Before I could say anything, Helen came over to intervene. She took hold of his plaid sleeve and said, “Listen, Malaka. You know you don’t want nothin’, man. You not gonna pay. So look. You get lost, I pay you.” She opened her hand and showed him a few shiny pennies. She threw them out into the plaza, where they rang out in all directions over the bricks. He shot out after them with his legs like two bent sticks and his eye to the ground. Old Helen doubled over laughing, watching him race around the plaza picking up the pennies and stuffing them into the pockets of his plaid suit. She shouted, “Look! Look! Just like chicken! He chase penny just like chicken!” He came back to Helen winded and smiling.

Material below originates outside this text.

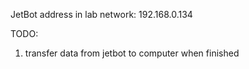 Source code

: JetBot address in lab network: 192.168.0.134

TODO:

1. transfer data from jetbot to computer when finished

She handed him a pretzel and said, “Get out of here! Get lost!” He went back across Broadway towards the Trade Center and Helen laughed some more. She named him “The Penny Man.”
Whenever she saw him coming, she’d shout out to me, “Look! Look! Penny Man! He’s coming!” She kept a little stack of pennies waiting for him and every day they played that game as if it were the first time they had ever done it. Sometimes she’d throw the pennies out over Broadway and he’d dash right out into the traffic, dodging cars while Helen laughed her head off and shouted, “Be careful! Just like chicken! You crazy! Don’t get run over!” And after he’d snatched up all the pennies, she would give him a free pretzel, which he would eat right away, standing right next to her, and while he was eating it she would be telling him that I was a prostitute while winking at me and burning holes in his plaid jacket with her cigarette. She was both kind and horrible to him at once, and somehow, he both did and didn’t deserve it. Sometimes Helen would toss a penny suddenly, without any warning, and then just like a cat with a mouse, he would tear off after it even if he was in the middle of eating his pretzel. He just couldn’t not chase a penny.
Yesterday wasn’t the first time I’d thought of The Penny Man since then, it was just the first time I’ve seen anyone so much like him. I think of him every time I see a penny lying in the street. And whenever I see one I pick it up and put it in my pocket.


  1. you're the best--when's the book coming out?

  2. This is the best thing I've read all month.

  3. Book? Book? Hey, Romy, come on, get the book out! We need something GOOD (or is that Goodie?) to read!